Sans doute faut-il le lire par petits morceaux, ou ne pas en avoir les attentes préconçues par la littérature moderne d'une intrigue logique, ou d'une "morale" compréhensible. Dans l'Histoire d'Aladdin, il n'est nulle part expliqué pourquoi le magicien choisit Aladdin pour aller chercher la lampe, et lui-même ne s'encombre d'aucun questionnement inutile. Quand l'histoire semble terminée surgit un frère cadet du magicien qui prolonge l'intrigue d'un tiers sans apporter grand chose. De tels "développements" seraient immanquablement coupés dans notre littérature efficace et rationnelle (peu d'auteurs ont rompu avec cette économie de moyens, sauf Proust peut-être, ou Nerval). Mais d'autres intrigues potentielles sont survolées qui auraient contribué à de fascinantes histoires: par exemple, Aladdin dispose aussi d'une bague magique (dont il se sert à peine!), et le conte révèle la présence de deux génies, celui de la lampe merveilleuse, et celui de la bague. A un moment, le génie de la bague explique qu'il ne peut s'opposer aux réalisations du génie de la lampe. Quelle aventure aurait-on pu construire sur la coexistence des deux génies ! Mais aussi, quelle inépuisable réserve de rêves !

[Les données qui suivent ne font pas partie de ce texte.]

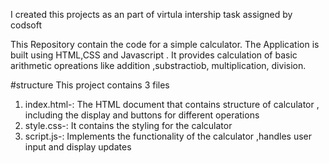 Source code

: I created this projects as an part of virtula intership task assigned by codsoft 

This Repository contain the code for a simple calculator.
The Application is built using HTML,CSS and Javascript . It provides calculation of  basic arithmetic opreations like addition ,substractiob, multiplication, division.

#structure
This project contains 3 files
1) index.html-: The HTML document that contains structure of calculator , including the display and buttons for different operations
2)  style.css-: It contains the styling for the calculator
3)   script.js-: Implements the functionality of the calculator ,handles  user input and display updates  
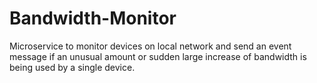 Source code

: # Bandwidth-Monitor
Microservice to monitor devices on local network and send an event message if an unusual amount or sudden large increase of bandwidth is being used by a single device.

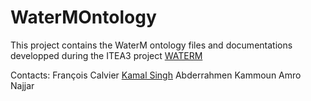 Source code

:# WaterMOntology
This project contains the WaterM ontology files and documentations developped during 
the ITEA3 project [WATERM](https://itea3.org/project/water-m.html)


Contacts:
François Calvier 
[Kamal Singh](https://sites.google.com/site/kamalsingh25/)
Abderrahmen Kammoun
Amro Najjar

Enfin, il est vrai que la traduction de Galland est ampoulée et sans doute illisible pour la plupart des lecteurs, mais cette langue précieuse, ces formules grand-siècle, ajoutent aussi leur propre exotisme au texte, comme en écho l'enchantement des nuits de Versailles. Comment faudrait-il traduire autrement? Et qui sait si, pour un lecteur égyptien d'aujourd'hui, le texte d'origine n'a pas lui aussi certaines constructions lourdes et mystérieuses, un langage derrière lequel flamboient les lumières de l'orient médiéval, la cour des califes de Bagdad...
"On ne saurait exprimer la surprise et l'étonnement du sultan lorsqu'il vit rassemblées dans ce vase tant de pierreries si considérables, si précieuses, si parfaites, et d'une grosseur dont il n'avait point encore vu de pareilles. Il resta quelque temps dans une si grande admiration qu'il en était immobile. Après être enfin revenu à lui, il reçut le présent des mains de la mère d'Aladdin, en s'écriant avec un transport de joie: "Ah! que cela est beau! que cela est riche!" "
Comment faudrait-il traduire autrement?